▶ Exercise brief:
Among these records, which lines include "examples"? Copy them out.

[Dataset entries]

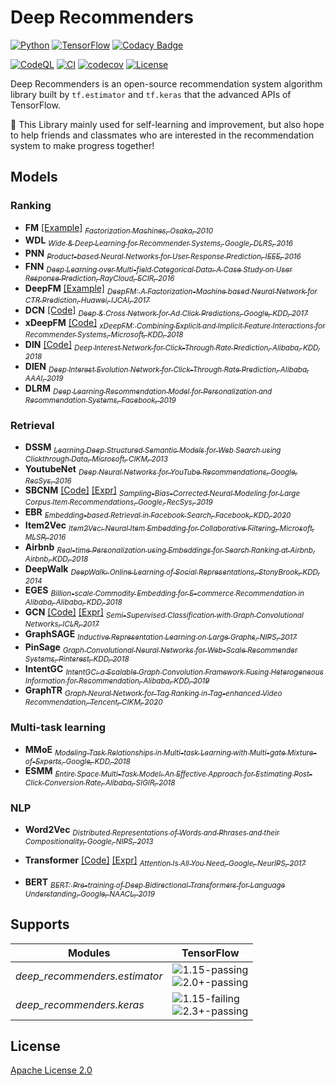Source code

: # Deep Recommenders
[![Python](https://img.shields.io/badge/python-3.7_|_3.8-brightgreen)](requirements.txt)
[![TensorFlow](https://img.shields.io/badge/tensorflow-1.15_|_2.0+-brightgreen)](requirements.txt)
[![Codacy Badge](https://app.codacy.com/project/badge/Grade/c4b6335acf254697b80714b81e8154d7)](https://www.codacy.com/gh/LongmaoTeamTf/deep_recommenders/dashboard?utm_source=github.com&amp;utm_medium=referral&amp;utm_content=LongmaoTeamTf/deep_recommenders&amp;utm_campaign=Badge_Grade)

[![CodeQL](https://github.com/LongmaoTeamTf/deep_recommenders/actions/workflows/codeql-analysis.yml/badge.svg)](https://github.com/LongmaoTeamTf/deep_recommenders/actions/workflows/codeql-analysis.yml)
[![CI](https://github.com/LongmaoTeamTf/deep_recommenders/actions/workflows/continuous_integration.yml/badge.svg)](https://github.com/LongmaoTeamTf/deep_recommenders/actions/workflows/continuous_integration.yml)
[![codecov](https://codecov.io/gh/LongmaoTeamTf/deep_recommenders/branch/master/graph/badge.svg?token=X9VQCCLJJX)](https://codecov.io/gh/LongmaoTeamTf/deep_recommenders)
[![License](https://img.shields.io/badge/license-Apache_2.0-green)](LICENSE)

Deep Recommenders is an open-source recommendation system algorithm library 
built by `tf.estimator` and `tf.keras` that the advanced APIs of TensorFlow.
  
🤗️ This Library mainly used for self-learning and improvement, 
but also hope to help friends and classmates who are interested in the recommendation system to make progress together!

## Models

### Ranking

  - **FM** 
    [[Example]](deep_recommenders/estimator/examples/train_fm_with_movielens.py)
    [<sub>
      *Factorization Machines, Osaka, 2010*
    </sub>](https://www.csie.ntu.edu.tw/~b97053/paper/Rendle2010FM.pdf)
  - **WDL**
    [<sub>
      *Wide & Deep Learning for Recommender Systems, Google, DLRS, 2016*
    </sub>](https://arxiv.org/abs/1606.07792)
  - **PNN**
    [<sub>
      *Product-based Neural Networks for User Response Prediction, IEEE, 2016*
    </sub>](https://arxiv.org/abs/1611.00144)
  - **FNN**
    [<sub>
      *Deep Learning over Multi-field Categorical Data: A Case Study on User Response Prediction, RayCloud, ECIR, 2016*
    </sub>](https://arxiv.org/abs/1601.02376)
  - **DeepFM** 
    [[Example]](deep_recommenders/estimator/examples/train_deepfm_with_movielens.py) 
    [<sub>
      *DeepFM: A Factorization-Machine based Neural Network for CTR Prediction, Huawei, IJCAI, 2017*
    </sub>](https://www.ijcai.org/proceedings/2017/0239.pdf)
  - **DCN** 
    [[Code]](deep_recommenders/keras/models/ranking/dcn.py) 
    [<sub>
      *Deep & Cross Network for Ad Click Predictions, Google, KDD, 2017*
    </sub>](https://arxiv.org/abs/1708.05123)
  - **xDeepFM** 
    [[Code]](deep_recommenders/keras/models/ranking/xdeepfm.py) 
    [<sub>
      *xDeepFM: Combining Explicit and Implicit Feature Interactions for Recommender Systems, Microsoft, KDD, 2018*
    </sub>](https://arxiv.org/pdf/1803.05170.pdf)
  - **DIN** 
    [[Code]](deep_recommenders/keras/models/ranking/din.py) 
    [<sub>
      *Deep Interest Network for Click-Through Rate Prediction, Alibaba, KDD, 2018*
    </sub>](https://arxiv.org/abs/1706.06978)   
  - **DIEN**
    [<sub>
      *Deep Interest Evolution Network for Click-Through Rate Prediction, Alibaba, AAAI, 2019*
    </sub>](https://arxiv.org/abs/1809.03672)
  - **DLRM**
    [<sub>
      *Deep Learning Recommendation Model for Personalization and Recommendation Systems, Facebook, 2019*
    </sub>](https://arxiv.org/abs/1906.00091)

### Retrieval

  - **DSSM**
    [<sub>
      *Learning Deep Structured Semantic Models for Web Search using Clickthrough Data, Microsoft, CIKM, 2013*
    </sub>](https://dl.acm.org/doi/10.1145/2505515.2505665)
  - **YoutubeNet**
    [<sub>
      *Deep Neural Networks for YouTube Recommendations, Google, RecSys, 2016*
    </sub>](https://static.googleusercontent.com/media/research.google.com/zh-CN//pubs/archive/45530.pdf)
  - **SBCNM** 
    [[Code]](deep_recommenders/keras/models/retrieval/sbcnm.py) 
    [[Expr]](experiments/deep_retrieval.ipynb)
    [<sub>
      *Sampling-Bias-Corrected Neural Modeling for Large Corpus Item Recommendations, Google, RecSys, 2019*
    </sub>](https://dl.acm.org/doi/10.1145/3298689.3346996)
  - **EBR**
    [<sub>
      *Embedding-based Retrieval in Facebook Search, Facebook, KDD, 2020*
    </sub>](https://arxiv.org/abs/2006.11632)
  - **Item2Vec**
    [<sub>
      *Item2Vec: Neural Item Embedding for Collaborative Filtering, Microsoft, MLSP, 2016*
    </sub>](https://arxiv.org/vc/arxiv/papers/1603/1603.04259v2.pdf)
  - **Airbnb**
    [<sub>
      *Real-time Personalization using Embeddings for Search Ranking at Airbnb, Airbnb, KDD, 2018*
    </sub>](https://dl.acm.org/doi/10.1145/3219819.3219885)
  - **DeepWalk**
    [<sub>
      *DeepWalk: Online Learning of Social Representations, StonyBrook, KDD, 2014*
    </sub>](https://arxiv.org/abs/1403.6652)
  - **EGES**
    [<sub>
      *Billion-scale Commodity Embedding for E-commerce Recommendation in Alibaba, Alibaba, KDD, 2018*
    </sub>](https://arxiv.org/abs/1803.02349)
  - **GCN** 
    [[Code]](deep_recommenders/keras/models/retrieval/gcn.py#L16) 
    [[Expr]](experiments/gcn.ipynb)
    [<sub>
      *Semi-Supervised Classification with Graph Convolutional Networks, ICLR, 2017*
    </sub>](https://arxiv.org/abs/1609.02907)       
  - **GraphSAGE**
    [<sub>
      *Inductive Representation Learning on Large Graphs, NIPS, 2017*
    </sub>](https://arxiv.org/abs/1706.02216)
  - **PinSage**
    [<sub>
      *Graph Convolutional Neural Networks for Web-Scale Recommender Systems, Pinterest, KDD, 2018*
    </sub>](https://arxiv.org/abs/1806.01973)
  - **IntentGC**
    [<sub>
      *IntentGC: a Scalable Graph Convolution Framework Fusing Heterogeneous Information for Recommendation, Alibaba, KDD, 2019*
    </sub>](https://arxiv.org/abs/1907.12377)
  - **GraphTR**
    [<sub>
      *Graph Neural Network for Tag Ranking in Tag-enhanced Video Recommendation, Tencent, CIKM, 2020*
    </sub>](https://dl.acm.org/doi/abs/10.1145/3340531.3416021)
    
### Multi-task learning

  - **MMoE**
    [<sub>
      *Modeling Task Relationships in Multi-task Learning with Multi-gate Mixture-of-Experts, Google, KDD, 2018*
    </sub>](https://dl.acm.org/doi/pdf/10.1145/3219819.3220007)
  - **ESMM**
    [<sub>
      *Entire Space Multi-Task Model: An Effective Approach for Estimating Post-Click Conversion Rate, Alibaba, SIGIR, 2018*
    </sub>](https://arxiv.org/pdf/1804.07931.pdf)

### NLP

  - **Word2Vec**
    [<sub>
      *Distributed Representations of Words and Phrases and their Compositionality, Google, NIPS, 2013*
    </sub>](https://papers.nips.cc/paper/2013/file/9aa42b31882ec039965f3c4923ce901b-Paper.pdf)

  - **Transformer** 
    [[Code]](deep_recommenders/keras/models/nlp/transformer.py) 
    [[Expr]](experiments/transformer.ipynb)
    [<sub>
      *Attention Is All You Need, Google, NeurlPS, 2017*
    </sub>](https://arxiv.org/abs/1706.03762)

  - **BERT**
    [<sub>
      *BERT: Pre-training of Deep Bidirectional Transformers for Language Understanding, Google, NAACL, 2019*
    </sub>](https://arxiv.org/abs/1810.04805)

## Supports

[1.15-passing]: https://img.shields.io/badge/1.15-passing-brightgreen
[1.15-failing]: https://img.shields.io/badge/1.15-failing-red
[2.0+-passing]: https://img.shields.io/badge/2.0+-passing-brightgreen
[2.3+-passing]: https://img.shields.io/badge/2.3+-passing-brightgreen

| Modules | TensorFlow |
| ------- | ---------------- |
| *deep_recommenders.estimator* | ![1.15-passing]<br>![2.0+-passing]
| *deep_recommenders.keras* | ![1.15-failing]<br>![2.3+-passing]

## License
[Apache License 2.0](LICENSE)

▶ Expected output:
    [[Example]](deep_recommenders/estimator/examples/train_fm_with_movielens.py)
    [[Example]](deep_recommenders/estimator/examples/train_deepfm_with_movielens.py) 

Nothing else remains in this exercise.